What to produce
For this exercise, return exactly the lines of the material below that begin at the one with "Now we start a development shell." and stop after the one with "from cache and".

Input

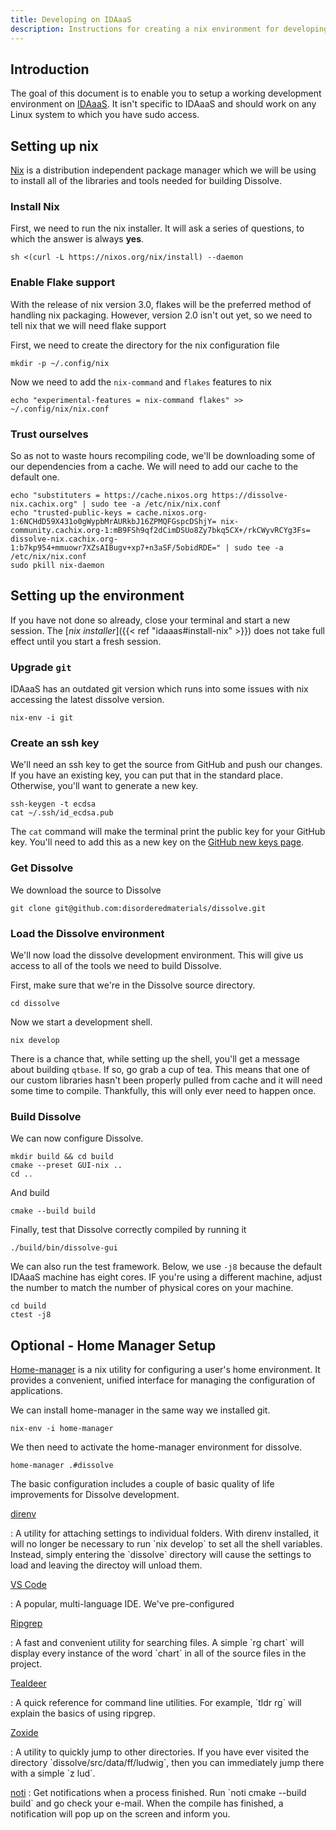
 ```yaml
---
title: Developing on IDAaaS
description: Instructions for creating a nix environment for developing Dissolve on IDAaaS
---
```

## Introduction

The goal of this document is to enable you to setup a working
development environment on [IDAaaS](https://isis.analysis.stfc.ac.uk). It isn\'t specific to IDAaaS and
should work on any Linux system to which you have sudo access.

## Setting up nix

[Nix](http://nixos.org) is a distribution independent package manager
which we will be using to install all of the libraries and tools needed
for building Dissolve.

### Install Nix

First, we need to run the nix installer. It will ask a series of
questions, to which the answer is always **yes**.

``` shell
sh <(curl -L https://nixos.org/nix/install) --daemon
```

### Enable Flake support

With the release of nix version 3.0, flakes will be the preferred method
of handling nix packaging. However, version 2.0 isn\'t out yet, so we
need to tell nix that we will need flake support

First, we need to create the directory for the nix configuration file

``` shell
mkdir -p ~/.config/nix
```

Now we need to add the `nix-command` and `flakes` features to nix

``` shell
echo "experimental-features = nix-command flakes" >> ~/.config/nix/nix.conf
```

### Trust ourselves

So as not to waste hours recompiling code, we\'ll be downloading some of
our dependencies from a cache. We will need to add our cache to the
default one.

``` shell
echo "substituters = https://cache.nixos.org https://dissolve-nix.cachix.org" | sudo tee -a /etc/nix/nix.conf
echo "trusted-public-keys = cache.nixos.org-1:6NCHdD59X431o0gWypbMrAURkbJ16ZPMQFGspcDShjY= nix-community.cachix.org-1:mB9FSh9qf2dCimDSUo8Zy7bkq5CX+/rkCWyvRCYg3Fs= dissolve-nix.cachix.org-1:b7kp954+mmuowr7XZsAIBugv+xp7+n3aSF/5obidRDE=" | sudo tee -a /etc/nix/nix.conf
sudo pkill nix-daemon
```

## Setting up the environment

If you have not done so already, close your terminal and start a new
session. The [*nix installer*]({{< ref "idaaas#install-nix" >}}) does
not take full effect until you start a fresh session.

### Upgrade `git`

IDAaaS has an outdated git version which runs into some issues with nix
accessing the latest dissolve version.

``` shell
nix-env -i git
```

### Create an ssh key

We'll need an ssh key to get the source from GitHub and push our
changes. If you have an existing key, you can put that in the standard
place. Otherwise, you'll want to generate a new key.

``` shell
ssh-keygen -t ecdsa
cat ~/.ssh/id_ecdsa.pub
```

The `cat` command will make the terminal print the public key
for your GitHub key. You\'ll need to add this as a new key on the
[GitHub new keys page](https://github.com/settings/keys).

### Get Dissolve

We download the source to Dissolve

``` shell
git clone git@github.com:disorderedmaterials/dissolve.git
```

### Load the Dissolve environment

We\'ll now load the dissolve development environment. This will give us
access to all of the tools we need to build Dissolve.

First, make sure that we're in the Dissolve source directory.

``` shell
cd dissolve
```

Now we start a development shell.

``` shell
nix develop
```

There is a chance that, while setting up the shell, you\'ll get a
message about building `qtbase`. If so, go grab a cup of tea.
This means that one of our custom libraries hasn't been properly pulled
from cache and it will need some time to compile. Thankfully, this will
only ever need to happen once.

### Build Dissolve

We can now configure Dissolve.

``` shell
mkdir build && cd build
cmake --preset GUI-nix ..
cd ..
```

And build

``` shell
cmake --build build
```

Finally, test that Dissolve correctly compiled by running it

``` shell
./build/bin/dissolve-gui
```

We can also run the test framework. Below, we use `-j8` because the default IDAaaS machine has eight cores. IF you're using a
different machine, adjust the number to match the number of physical
cores on your machine.

``` shell
cd build
ctest -j8
```

## Optional - Home Manager Setup

[Home-manager](https://github.com/nix-community/home-manager) is a nix
utility for configuring a user's home environment. It provides a
convenient, unified interface for managing the configuration of
applications.

We can install home-manager in the same way we installed git.

``` shell
nix-env -i home-manager
```

We then need to activate the home-manager environment for dissolve.

``` shell
home-manager .#dissolve
```

The basic configuration includes a couple of basic quality of life
improvements for Dissolve development.

[direnv](https://direnv.net/)

:   A utility for attaching settings to individual folders. With direnv
    installed, it will no longer be necessary to run \`nix develop\` to
    set all the shell variables. Instead, simply entering the
    \`dissolve\` directory will cause the settings to load and leaving
    the directoy will unload them.

[VS Code](https://code.visualstudio.com/)

:   A popular, multi-language IDE. We've pre-configured

[Ripgrep](https://github.com/BurntSushi/ripgrep)

:   A fast and convenient utility for searching files. A simple \`rg
    chart\` will display every instance of the word \`chart\` in all of
    the source files in the project.

[Tealdeer](https://github.com/dbrgn/tealdeer)

:   A quick reference for command line utilities. For example, \`tldr
    rg\` will explain the basics of using ripgrep.

[Zoxide](https://github.com/ajeetdsouza/zoxide)

:   A utility to quickly jump to other directories. If you have ever
    visited the directory \`dissolve/src/data/ff/ludwig\`, then you can
    immediately jump there with a simple \`z lud\`.

[noti](https://github.com/variadico/noti)
:   Get notifications when a process finished. Run \`noti cmake --build
    build\` and go check your e-mail. When the compile has finished, a
    notification will pop up on the screen and inform you.
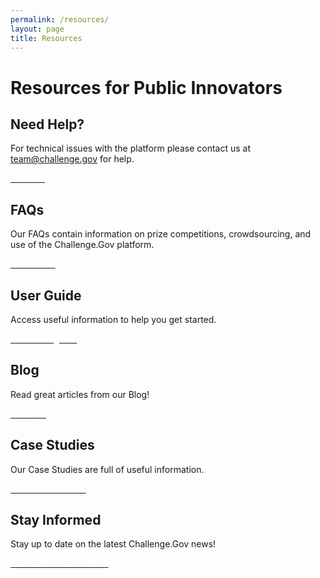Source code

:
 ```yaml
---
permalink: /resources/
layout: page
title: Resources
---
```


<h1 class="text-center mb-4 font-weight-bold">Resources for Public Innovators</h1> 
<div class="grid-row grid-gap"> <!--merged -->
  <div class="usa-width-one-half"> 
    <div class="usa-card">
      <div class="usa-card__body text-center">  
        <i class="fas fa-laptop" style="color: #FA9441; font-size: 3em; padding-bottom: 20px;" title="Technical help"></i> 
        <h2 class="usa-card__heading text-center">Need Help?</h2> 
        <p class="usa-card__text text-center">For technical issues with the platform please contact us at <a href="mailto:team@challenge.gov" class="link">team@challenge.gov</a> for help.</p> 
        <a href="mailto:team@challenge.gov" class="usa-button usa-button"><span style="color: #ffffff;">Email us</span></a> 
      </div> 
    </div> 
  </div> 
  <div class="usa-width-one-half"> 
    <div class="usa-card"> 
      <div class="usa-card__body text-center"> 
        <i class="dashboard-card-icon fa fa-question-circle" style="font-size: 3em; padding-bottom: 20px;" title="Read FAQs"></i> 
        <h2 class="usa-card__heading text-center">FAQs</h2> 
        <p class="usa-card__text text-center">Our FAQs contain information on prize competitions, crowdsourcing, and use of the Challenge.Gov platform.</p> 
        <a href="{{ site.baseurl }}/public-innovator-faqs/" class="usa-button usa-button"><span style="color: #ffffff;">Read FAQs</span></a>         
      </div> 
    </div> 
  </div>  
</div> 

<div class="grid-row grid-gap"> 
  <div class="usa-width-one-half"> 
    <div class="usa-card"> 
      <div class="usa-card__body text-center"> 
        <i class="dashboard-card-icon fas fa-book-open" style="color: #FA9441; font-size: 3em; padding-bottom: 20px;" title="User Guide"></i> 
        <h2 class="usa-card__heading text-center">User Guide</h2> 
        <p class="usa-card__text text-center">Access useful information to help you get started.</p> 
        <a href="{{ site.baseurl }}/user-guide/" class="usa-button usa-button"><span style="color: #ffffff;">View user guide</span></a>         
      </div> 
    </div> 
  </div>   
  <div class="usa-width-one-half"> 
    <div class="usa-card"> 
      <div class="usa-card__body text-center"> 
        <i class="fab fa-readme" style="color: #FA9441; font-size: 3em; padding-bottom: 20px;" title="Read our blog"></i> 
        <h2 class="usa-card__heading text-center">Blog</h2> 
        <p class="usa-card__text text-center">Read great articles from our Blog!</p> 
        <a href="{{ site.baseurl }}/blog/" class="usa-button usa-button"><span style="color: #ffffff;">Read blog</span></a>         
      </div> 
    </div> 
  </div> 
</div> 

<div class="grid-row grid-gap"> 
  <div class="usa-width-one-half"> 
    <div class="usa-card"> 
      <div class="usa-card__body text-center"> 
        <i class="fa fa-solid fa-folder" style="color: #FA9441; padding-bottom: 20px; font-size: 3em;" title="Case studies"></i> 
        <h2 class="usa-card__heading text-center">Case Studies</h2> 
        <p class="usa-card__text text-center">Our Case Studies are full of useful information.</p> 
        <a href="{{ site.baseurl }}/toolkit/case-studies/" class="usa-button usa-button"><span style="color: #ffffff;">Read case studies</span></a>         
      </div> 
    </div> 
  </div> 
  <div class="usa-width-one-half"> 
    <div class="usa-card"> 
      <div class="usa-card__body text-center"> 
        <i class="fas fa-envelope" style="color: #FA9441; padding-bottom: 20px; font-size: 3em;" title="Subscribe to newsletter"></i> 
        <h2 class="usa-card__heading text-center">Stay Informed</h2> 
        <p class="usa-card__text text-center">Stay up to date on the latest Challenge.Gov news!</p> 
        <a href="https://public.govdelivery.com/accounts/USGSATTS/subscriber/topics?qsp=USGSATTS_6" class="usa-button usa-button"><span style="color: #ffffff;">Subscribe to newsletter</span></a> <!-- not in staging site --> 
      </div> 
    </div> 
  </div> 
</div> 

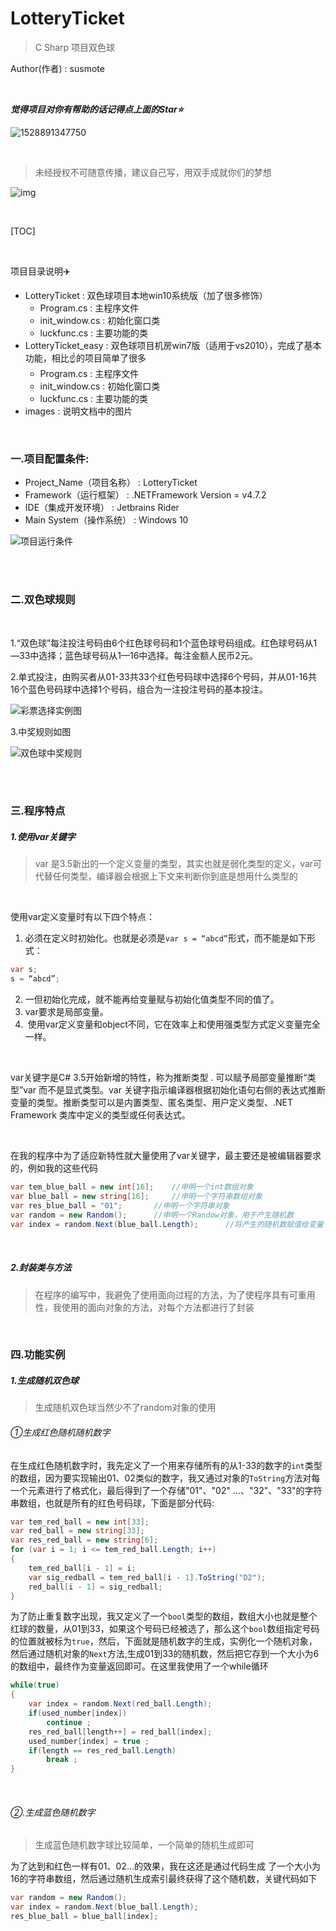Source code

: # LotteryTicket

> C Sharp 项目双色球

Author(作者) : susmote

<br>

***觉得项目对你有帮助的话记得点上面的Star:star:***

![1528891347750](images/1528891347750.png)



<br>

> 未经授权不可随意传播，建议自己写，用双手成就你们的梦想

  ![img](images/1343C1A9.jpg)

 <br>

[TOC]

<br>

项目目录说明:airplane:

- LotteryTicket  :  双色球项目本地win10系统版（加了很多修饰）
  - Program.cs  :  主程序文件
  - init_window.cs  :  初始化窗口类
  - luckfunc.cs  :  主要功能的类
- LotteryTicket_easy  :  双色球项目机房win7版（适用于vs2010），完成了基本功能，相比:point_up:的项目简单了很多
  - Program.cs  :  主程序文件
  - init_window.cs  :  初始化窗口类
  - luckfunc.cs  :  主要功能的类
- images    : 说明文档中的图片

<br>

### 一.项目配置条件:

- Project_Name（项目名称） : 	LotteryTicket
- Framework（运行框架）      :     .NETFramework Version = v4.7.2
- IDE（集成开发环境）            :      Jetbrains Rider
- Main  System（操作系统）  :     Windows 10

![项目运行条件](/images/1528381992179.png)

<br>

<br>

### 二.双色球规则

<br>

1.“双色球”每注投注号码由6个红色球号码和1个蓝色球号码组成。红色球号码从1—33中选择；蓝色球号码从1—16中选择。每注金额人民币2元。 

2.单式投注，由购买者从01-33共33个红色号码球中选择6个号码，并从01-16共16个蓝色号码球中选择1个号码，组合为一注投注号码的基本投注。

   ![彩票选择实例图](images/20121226180431215b4.png) 

3.中奖规则如图

![双色球中奖规则](images/20130205200221990eb.png)



<br><br>

### 三.程序特点

##### 1.使用var关键字

> var 是3.5新出的一个定义变量的类型，其实也就是弱化类型的定义，var可代替任何类型，编译器会根据上下文来判断你到底是想用什么类型的 

<br>

使用var定义变量时有以下四个特点： 

1. 必须在定义时初始化。也就是必须是`var s = “abcd”`形式，而不能是如下形式： 

```c#
var s;
s = “abcd”;
```

2. 一但初始化完成，就不能再给变量赋与初始化值类型不同的值了。 
3. var要求是局部变量。 
4.  使用var定义变量和object不同，它在效率上和使用强类型方式定义变量完全一样。 

<br>

var关键字是C# 3.5开始新增的特性，称为推断类型 . 可以赋予局部变量推断“类型”var 而不是显式类型。var 关键字指示编译器根据初始化语句右侧的表达式推断变量的类型。推断类型可以是内置类型、匿名类型、用户定义类型、.NET Framework 类库中定义的类型或任何表达式。 

<br>

在我的程序中为了适应新特性就大量使用了var关键字，最主要还是被编辑器要求的，例如我的这些代码

```c#
var tem_blue_ball = new int[16];	//申明一个int数组对象
var blue_ball = new string[16];		//申明一个字符串数组对象
var res_blue_ball = "01";		//申明一个字符串对象
var random = new Random();		//申明一个Randow对象，用于产生随机数
var index = random.Next(blue_ball.Length);		//将产生的随机数赋值给变量
```

<br>

##### 2.封装类与方法

> 在程序的编写中，我避免了使用面向过程的方法，为了使程序具有可重用性，我使用的面向对象的方法，对每个方法都进行了封装

<br>

### 四.功能实例

##### 1.生成随机双色球

> 生成随机双色球当然少不了random对象的使用

###### ①生成红色随机随机数字

​	在生成红色随机数字时，我先定义了一个用来存储所有的从1-33的数字的`int`类型的数组，因为要实现输出01、02类似的数字，我又通过对象的`ToString`方法对每一个元素进行了格式化，最后得到了一个存储"01"、"02" ...、"32"、"33"的字符串数组，也就是所有的红色号码球，下面是部分代码:

```c#
var tem_red_ball = new int[33];
var red_ball = new string[33];
var res_red_ball = new string[6];
for (var i = 1; i <= tem_red_ball.Length; i++)
{
    tem_red_ball[i - 1] = i;
    var sig_redball = tem_red_ball[i - 1].ToString("D2");
    red_ball[i - 1] = sig_redball;
}
```

​	为了防止重复数字出现，我又定义了一个`bool`类型的数组，数组大小也就是整个红球的数量，从01到33，如果这个号码已经被选了，那么这个`bool`数组指定号码的位置就被标为`true`，然后，下面就是随机数字的生成，实例化一个随机对象，然后通过随机对象的`Next`方法,生成01到33的随机数，然后把它存到一个大小为6的数组中，最终作为变量返回即可。在这里我使用了一个while循环

```C#
while(true)
{
    var index = random.Next(red_ball.Length);  
    if(used_number[index])  
        continue ;
    res_red_ball[length++] = red_ball[index];
    used_number[index] = true ;
    if(length == res_red_ball.Length) 
        break ;
}
```

<br>

###### ②.生成蓝色随机数字

> 生成蓝色随机数字球比较简单，一个简单的随机生成即可

为了达到和红色一样有01、02...的效果，我在这还是通过代码生成 了一个大小为16的字符串数组，然后通过随机生成索引最终获得了这个随机数，关键代码如下

```C#
var random = new Random();
var index = random.Next(blue_ball.Length);
res_blue_ball = blue_ball[index];
```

Answer area
Now we start a development shell.

``` shell
nix develop
```

There is a chance that, while setting up the shell, you\'ll get a
message about building `qtbase`. If so, go grab a cup of tea.
This means that one of our custom libraries hasn't been properly pulled
from cache and it will need some time to compile. Thankfully, this will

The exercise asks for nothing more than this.